Understanding speech in the presence of other speech: Perceptual mechanisms for auditory scene analysis in human listeners

ESRC logo

ESRC Grant no. ES/K004905/1

Principal investigator: Prof. Brian Roberts (B.Roberts@aston.ac.uk)
Research fellow: Dr Rob Summers (R.J.Summers@aston.ac.uk)


It is unusual to hear the speech of a particular talker in isolation; speech is typically heard in the presence of interfering sounds, such as the voices of other talkers. This project aims to elucidate the mechanisms by which listeners segregate the formants constituting the speech of one talker from those constituting the speech of another.

There is extensive evidence that grouping “primitives” such as common onset time are important for the perceptual grouping of non-speech sounds, but few studies have investigated the role of such cues in the grouping of speech formants. Psychophysical experiments are being conducted using simplified speech stimuli that permit at least two possible perceptual organisations to compete with each other. These competitive configurations are used to quantify the relative impact of extraneous formants on speech intelligibility as their acoustic properties are manipulated. This enables a detailed investigation of the extent to which across-formant grouping is determined by general-purpose grouping cues and by speech-specific grouping cues.

The relationship between primitive and high-level grouping constraints will also be explored, by determining whether linguistic information presented just prior to a speech stimulus can increase the perceptual exclusion of a competitor formant.

Acoustic source properties, across-formant integration, and speech intelligibility under competitive conditions
  • Summary of findings: Results of these experiments support the notion that the contribution of a formant to the phonetic identity of a speech sound is governed by the type of that formant's acoustic source properties, rather than whether or not it matches the source properties of the other formants.  

Informational masking of monaural target speech by a single contralateral formant
  • Summary of findings: A single contralateral formant can produce substantial informational masking of target speech. The effect of an extraneous formant on intelligibility depends primarily on variation of its frequency contour.

Across-formant integration and speech intelligibility: Effects of acoustic source properties in the presence and absence of a contralateral interferer
  • Summary of findings: These findings extend those from earlier research using dichotic targets. Acoustic source type and competition, rather than acoustic similarity, govern the phonetic contribution of a formant, even when target and interfering formants are matched for loudness.

Effects of differences in F0 and F0 contour on phonetic integration in a formant ensemble 
  • Summary of findings: In the absence of interference, a mismatch in F0 contour between F2 and F1+F3 has no detrimental effect on intelligibility. Intelligibility is reduced when an interfering formant (F2C) is added whose F0 contour matches that of F1+F3. As the difference in F0 between F2 and the other formants increases, intelligibility falls further. This effect depends on the mean difference in F0 between contours rather than the difference between contour shapes per se.
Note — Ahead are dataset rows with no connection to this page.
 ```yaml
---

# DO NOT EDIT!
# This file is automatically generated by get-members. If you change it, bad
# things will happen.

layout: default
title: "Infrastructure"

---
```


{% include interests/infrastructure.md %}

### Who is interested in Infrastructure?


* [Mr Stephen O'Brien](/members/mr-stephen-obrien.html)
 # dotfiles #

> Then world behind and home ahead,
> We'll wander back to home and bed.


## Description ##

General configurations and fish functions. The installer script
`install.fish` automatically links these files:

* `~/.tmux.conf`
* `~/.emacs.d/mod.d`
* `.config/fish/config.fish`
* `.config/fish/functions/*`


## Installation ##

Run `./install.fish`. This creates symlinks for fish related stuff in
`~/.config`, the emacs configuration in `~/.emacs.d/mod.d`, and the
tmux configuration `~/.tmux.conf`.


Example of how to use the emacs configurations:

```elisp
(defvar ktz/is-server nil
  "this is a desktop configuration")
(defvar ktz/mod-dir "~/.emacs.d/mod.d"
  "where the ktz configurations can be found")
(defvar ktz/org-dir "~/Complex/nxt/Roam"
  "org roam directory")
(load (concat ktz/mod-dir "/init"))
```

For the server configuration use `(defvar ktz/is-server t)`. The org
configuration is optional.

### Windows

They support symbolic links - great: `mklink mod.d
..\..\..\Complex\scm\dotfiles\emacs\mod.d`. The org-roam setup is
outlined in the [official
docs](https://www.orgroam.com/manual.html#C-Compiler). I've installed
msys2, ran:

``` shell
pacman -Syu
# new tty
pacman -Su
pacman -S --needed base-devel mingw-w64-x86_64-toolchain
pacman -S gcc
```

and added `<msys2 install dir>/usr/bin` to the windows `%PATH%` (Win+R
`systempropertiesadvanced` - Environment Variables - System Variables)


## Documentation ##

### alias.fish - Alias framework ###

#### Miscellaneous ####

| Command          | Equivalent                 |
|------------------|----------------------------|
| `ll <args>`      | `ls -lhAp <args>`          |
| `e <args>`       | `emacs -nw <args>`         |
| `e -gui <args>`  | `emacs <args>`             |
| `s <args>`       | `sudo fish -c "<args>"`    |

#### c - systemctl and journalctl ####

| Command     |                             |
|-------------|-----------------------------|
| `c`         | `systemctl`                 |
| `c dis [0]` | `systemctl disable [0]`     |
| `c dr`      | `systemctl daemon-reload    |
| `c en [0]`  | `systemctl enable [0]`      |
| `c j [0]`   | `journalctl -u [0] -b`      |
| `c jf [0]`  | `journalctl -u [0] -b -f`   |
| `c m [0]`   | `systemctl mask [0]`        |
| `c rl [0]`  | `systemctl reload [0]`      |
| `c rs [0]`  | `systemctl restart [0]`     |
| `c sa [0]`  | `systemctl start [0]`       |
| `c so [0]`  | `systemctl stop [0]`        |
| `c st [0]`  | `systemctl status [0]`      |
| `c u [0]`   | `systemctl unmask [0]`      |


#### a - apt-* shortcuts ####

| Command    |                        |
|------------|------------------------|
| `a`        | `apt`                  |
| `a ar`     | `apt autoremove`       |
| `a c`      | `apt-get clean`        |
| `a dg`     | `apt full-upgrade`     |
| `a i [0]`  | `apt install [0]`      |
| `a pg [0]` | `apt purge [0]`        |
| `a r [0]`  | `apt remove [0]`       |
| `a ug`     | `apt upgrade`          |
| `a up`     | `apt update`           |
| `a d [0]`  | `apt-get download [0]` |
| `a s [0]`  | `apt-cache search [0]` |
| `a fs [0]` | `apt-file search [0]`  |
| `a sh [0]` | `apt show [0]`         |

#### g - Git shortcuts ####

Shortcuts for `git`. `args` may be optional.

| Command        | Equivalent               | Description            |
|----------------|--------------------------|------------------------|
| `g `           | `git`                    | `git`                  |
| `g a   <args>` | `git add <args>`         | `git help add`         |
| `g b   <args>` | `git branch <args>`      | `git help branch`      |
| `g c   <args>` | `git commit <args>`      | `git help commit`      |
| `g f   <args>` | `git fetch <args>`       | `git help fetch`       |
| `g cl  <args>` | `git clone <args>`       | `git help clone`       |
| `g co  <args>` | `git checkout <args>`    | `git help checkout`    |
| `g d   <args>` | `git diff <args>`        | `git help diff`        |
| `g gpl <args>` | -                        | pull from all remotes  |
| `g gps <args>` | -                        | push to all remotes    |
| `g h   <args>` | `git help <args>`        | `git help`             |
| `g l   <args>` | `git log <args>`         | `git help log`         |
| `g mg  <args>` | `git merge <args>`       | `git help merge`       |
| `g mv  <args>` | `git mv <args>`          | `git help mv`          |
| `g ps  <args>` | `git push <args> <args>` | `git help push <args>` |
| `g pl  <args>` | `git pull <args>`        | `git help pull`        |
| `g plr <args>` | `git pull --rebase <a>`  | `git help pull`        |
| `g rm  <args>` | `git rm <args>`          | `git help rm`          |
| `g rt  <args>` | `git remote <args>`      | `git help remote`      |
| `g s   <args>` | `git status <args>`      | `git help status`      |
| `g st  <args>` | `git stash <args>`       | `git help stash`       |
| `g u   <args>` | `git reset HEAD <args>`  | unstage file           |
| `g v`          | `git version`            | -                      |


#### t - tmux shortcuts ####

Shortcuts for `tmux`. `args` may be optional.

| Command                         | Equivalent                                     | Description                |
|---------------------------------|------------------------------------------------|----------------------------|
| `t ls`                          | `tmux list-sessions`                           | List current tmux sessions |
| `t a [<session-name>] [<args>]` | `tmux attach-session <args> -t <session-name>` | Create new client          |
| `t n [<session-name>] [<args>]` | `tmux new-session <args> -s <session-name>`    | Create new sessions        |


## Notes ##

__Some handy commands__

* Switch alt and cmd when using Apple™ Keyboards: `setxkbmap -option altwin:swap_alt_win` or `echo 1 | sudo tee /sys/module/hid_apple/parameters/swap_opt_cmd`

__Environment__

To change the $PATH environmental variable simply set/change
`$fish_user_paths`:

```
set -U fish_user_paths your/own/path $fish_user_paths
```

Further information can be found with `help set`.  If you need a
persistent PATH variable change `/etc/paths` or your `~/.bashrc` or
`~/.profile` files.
Effects of masker spectro-temporal coherence on the informational masking of speech 
  • Summary of findings: The intelligibility of F1+F2+F3 is lowered when an interfering formant (F2C) with time-varying frequency (inverted F2 contour) and constant amplitude is presented in the opposite ear. Four other conditions tested manipulations of F2C in which the amplitude contour was divided into short segments (100 or 200 ms long) and the order of the segments was either retained or randomised to introduce abrupt discontinuities in the F2C frequency contour. No additional or differential effect of amplitude segmentation or segment-order randomisation was observed.